The goal of this work is to give a relatively simple geometric
framework which allows us to describe systems of differential
equations
 $$ A({\bf x})\dot {\bf x} = \alpha({\bf x}) $$
  (where $A$ is a singular matrix which represents
  a $2$-covariant tensor),
as well as solve the problems of incompatibility and inconsistency
of these equations.

Our treatment enables us to overcome
the difficulties arising from other analytic and algebraic
procedures previously developed for these systems.
It is important to point out that the
geometric framework here developed is not as general
as the one in reference \cite{GP-ggf}, but it is simpler.
Both of them are equivalent when
they are used for describing the same system.
In addition, in our treatment we pay special attention to the study
of the symmetries of these systems and we give an accurate description
of the algorithm.

It also represents an improvement on the other geometric
treatments cited in the introduction, since we have developed an
algorithm which solves the above mentioned problems of
incompatibility and inconsistency. In the most interesting cases,
the final result of the algorithm is a submanifold (of the space
of states where the system is defined) and a vector field solution
tangent to this submanifold, whose integral curves are the
trajectories of the system. Consequently, the restriction of the
system of differential equations to the submanifold found can be
integrated by analytic or numerical methods.

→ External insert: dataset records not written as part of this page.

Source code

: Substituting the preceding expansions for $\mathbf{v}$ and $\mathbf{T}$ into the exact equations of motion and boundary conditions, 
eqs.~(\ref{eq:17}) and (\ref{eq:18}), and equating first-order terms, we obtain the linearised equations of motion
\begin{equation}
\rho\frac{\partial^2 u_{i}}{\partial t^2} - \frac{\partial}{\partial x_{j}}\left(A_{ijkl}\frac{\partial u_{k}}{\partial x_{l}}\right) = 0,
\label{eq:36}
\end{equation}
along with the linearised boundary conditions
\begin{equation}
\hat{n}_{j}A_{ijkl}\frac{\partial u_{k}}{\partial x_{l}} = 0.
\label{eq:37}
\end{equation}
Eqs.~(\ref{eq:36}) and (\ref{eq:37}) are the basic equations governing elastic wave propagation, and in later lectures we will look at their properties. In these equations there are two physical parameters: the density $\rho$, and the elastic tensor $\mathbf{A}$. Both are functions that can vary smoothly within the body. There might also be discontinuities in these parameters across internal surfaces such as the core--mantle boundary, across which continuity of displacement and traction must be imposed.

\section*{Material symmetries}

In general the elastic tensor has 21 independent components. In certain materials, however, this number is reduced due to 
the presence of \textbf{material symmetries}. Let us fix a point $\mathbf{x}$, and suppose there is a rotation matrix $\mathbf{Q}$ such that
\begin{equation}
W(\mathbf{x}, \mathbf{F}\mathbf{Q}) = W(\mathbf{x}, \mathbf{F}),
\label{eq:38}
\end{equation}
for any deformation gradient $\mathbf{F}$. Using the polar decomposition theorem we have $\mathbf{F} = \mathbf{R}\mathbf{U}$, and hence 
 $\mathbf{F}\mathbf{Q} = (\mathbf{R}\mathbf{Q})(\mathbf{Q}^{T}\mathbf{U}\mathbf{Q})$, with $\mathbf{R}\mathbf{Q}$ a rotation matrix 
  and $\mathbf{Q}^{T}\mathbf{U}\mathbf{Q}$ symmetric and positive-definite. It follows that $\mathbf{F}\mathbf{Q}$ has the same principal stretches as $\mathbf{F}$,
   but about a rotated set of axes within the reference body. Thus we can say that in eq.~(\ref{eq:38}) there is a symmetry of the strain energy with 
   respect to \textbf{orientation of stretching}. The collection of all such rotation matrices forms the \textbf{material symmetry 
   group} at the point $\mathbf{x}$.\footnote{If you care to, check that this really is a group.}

In general, the vector field solution is not single.
In fact, there are two possibilities :
\begin{enumerate}
\item
If the singularity of the initial system of differential equations
arises from a non suitable choice of the variables
(that is, the initial phase space is too large in order to
describe the real degrees of freedom of the problem),
then in the final constraint submanifold the system
has a single solution.
\item
If the singularity of the system is a consequence of the existence
of a certain kind of internal symmetry, then the final system of
equations can be undetermined; that is, the solution of the system
is not single. This means that for every point in the final
constraint submanifold which is taken as an initial condition, the
evolution of the system is not determined because a multiplicity
of integral curves (of different vector fields solution) pass
through it. This is known as the {\sl gauge freedom} (in the
physical literature). The question of removing this ambiguity has
already been studied for some special cases (see, for instance,
\cite{MW-74}). \end{enumerate}

Another essential point to which we pay special attention is the
study of the symmetries of these systems. This is a subject which
has not previously been treated (at least geometrically), and we
believe our analysis is enlightening.

An interesting subject might be the study of {\it non autonomous
singular differential equations}; that is, those of the form:
 $$ A({\bf x},t)\dot {\bf x} = \alpha({\bf x},t) $$
 As is known, these systems can be considered as autonomous by
 adding the equation $t'=1$. It is obvious that this equation
 remains unchanged throughout the algorithmic procedure, so the method
 is directly applicable to this kind of system. Observe that the
 constraints may depend on time.

 We further believe that the analysis of {\it second order
singular differential equations} is a subject of interest.
Finally, as we have remarked in the examples, problems on {\sl
Control theory} (such as those related to {\sl sliding control}
and others) could be analyzed in this way.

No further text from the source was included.